(Data to examine begins)
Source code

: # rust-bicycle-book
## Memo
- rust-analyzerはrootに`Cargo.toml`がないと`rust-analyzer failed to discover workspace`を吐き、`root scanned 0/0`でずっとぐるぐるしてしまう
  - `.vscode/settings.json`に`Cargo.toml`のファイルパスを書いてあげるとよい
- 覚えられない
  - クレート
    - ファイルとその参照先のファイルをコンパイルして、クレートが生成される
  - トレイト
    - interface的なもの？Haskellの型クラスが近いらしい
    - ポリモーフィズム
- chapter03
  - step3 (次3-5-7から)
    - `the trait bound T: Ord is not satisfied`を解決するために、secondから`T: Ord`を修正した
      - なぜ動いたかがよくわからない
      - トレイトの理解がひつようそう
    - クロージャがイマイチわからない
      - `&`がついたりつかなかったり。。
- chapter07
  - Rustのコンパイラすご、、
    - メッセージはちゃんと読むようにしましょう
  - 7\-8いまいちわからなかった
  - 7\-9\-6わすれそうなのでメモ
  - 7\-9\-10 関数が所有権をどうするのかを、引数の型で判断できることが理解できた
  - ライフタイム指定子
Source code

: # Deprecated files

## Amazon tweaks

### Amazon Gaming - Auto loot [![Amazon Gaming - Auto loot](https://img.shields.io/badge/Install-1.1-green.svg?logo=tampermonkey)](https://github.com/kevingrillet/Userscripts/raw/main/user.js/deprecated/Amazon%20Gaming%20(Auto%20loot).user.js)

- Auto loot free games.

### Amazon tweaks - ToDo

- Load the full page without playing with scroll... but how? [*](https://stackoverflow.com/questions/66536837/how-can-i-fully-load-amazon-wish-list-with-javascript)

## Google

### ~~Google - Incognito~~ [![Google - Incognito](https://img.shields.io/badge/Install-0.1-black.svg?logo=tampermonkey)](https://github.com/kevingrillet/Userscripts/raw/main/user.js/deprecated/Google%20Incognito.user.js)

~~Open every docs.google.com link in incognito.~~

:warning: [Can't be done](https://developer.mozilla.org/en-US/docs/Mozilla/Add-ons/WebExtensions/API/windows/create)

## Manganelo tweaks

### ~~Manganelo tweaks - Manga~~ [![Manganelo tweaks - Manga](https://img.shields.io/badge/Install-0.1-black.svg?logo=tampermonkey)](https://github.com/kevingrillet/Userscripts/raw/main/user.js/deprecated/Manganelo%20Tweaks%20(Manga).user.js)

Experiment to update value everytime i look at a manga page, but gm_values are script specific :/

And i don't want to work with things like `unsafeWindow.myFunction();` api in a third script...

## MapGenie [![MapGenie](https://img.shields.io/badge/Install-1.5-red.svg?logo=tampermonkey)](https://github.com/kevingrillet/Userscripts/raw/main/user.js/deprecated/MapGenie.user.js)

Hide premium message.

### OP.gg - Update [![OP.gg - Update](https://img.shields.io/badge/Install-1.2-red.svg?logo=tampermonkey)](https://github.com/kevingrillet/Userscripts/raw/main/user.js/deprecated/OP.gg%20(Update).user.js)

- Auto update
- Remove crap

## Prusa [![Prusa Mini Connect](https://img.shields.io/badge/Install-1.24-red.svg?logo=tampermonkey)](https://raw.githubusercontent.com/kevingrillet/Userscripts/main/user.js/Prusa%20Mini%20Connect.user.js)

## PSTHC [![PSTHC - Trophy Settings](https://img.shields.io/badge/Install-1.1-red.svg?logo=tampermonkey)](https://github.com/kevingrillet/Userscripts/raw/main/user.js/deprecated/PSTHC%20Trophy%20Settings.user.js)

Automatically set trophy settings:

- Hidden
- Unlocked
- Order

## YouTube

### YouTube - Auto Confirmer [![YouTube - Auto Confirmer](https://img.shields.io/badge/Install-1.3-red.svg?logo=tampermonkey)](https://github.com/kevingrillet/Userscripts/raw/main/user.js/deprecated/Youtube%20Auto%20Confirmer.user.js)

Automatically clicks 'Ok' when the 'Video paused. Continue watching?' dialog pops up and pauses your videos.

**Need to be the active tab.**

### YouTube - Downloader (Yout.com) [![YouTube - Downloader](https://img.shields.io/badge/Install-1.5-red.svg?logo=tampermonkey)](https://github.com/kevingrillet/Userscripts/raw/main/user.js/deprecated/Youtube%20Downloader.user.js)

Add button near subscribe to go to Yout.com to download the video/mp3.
(Data to examine ends)
■ What the task requires ■
Print the line containing "## Prusa [![Prusa", then every line after it through the last line of the records, each exactly as written; nothing else belongs in the answer.

■ Finished task ■
## Prusa [![Prusa Mini Connect](https://img.shields.io/badge/Install-1.24-red.svg?logo=tampermonkey)](https://raw.githubusercontent.com/kevingrillet/Userscripts/main/user.js/Prusa%20Mini%20Connect.user.js)

## PSTHC [![PSTHC - Trophy Settings](https://img.shields.io/badge/Install-1.1-red.svg?logo=tampermonkey)](https://github.com/kevingrillet/Userscripts/raw/main/user.js/deprecated/PSTHC%20Trophy%20Settings.user.js)

Automatically set trophy settings:

- Hidden
- Unlocked
- Order

## YouTube

### YouTube - Auto Confirmer [![YouTube - Auto Confirmer](https://img.shields.io/badge/Install-1.3-red.svg?logo=tampermonkey)](https://github.com/kevingrillet/Userscripts/raw/main/user.js/deprecated/Youtube%20Auto%20Confirmer.user.js)

Automatically clicks 'Ok' when the 'Video paused. Continue watching?' dialog pops up and pauses your videos.

**Need to be the active tab.**

### YouTube - Downloader (Yout.com) [![YouTube - Downloader](https://img.shields.io/badge/Install-1.5-red.svg?logo=tampermonkey)](https://github.com/kevingrillet/Userscripts/raw/main/user.js/deprecated/Youtube%20Downloader.user.js)

Add button near subscribe to go to Yout.com to download the video/mp3.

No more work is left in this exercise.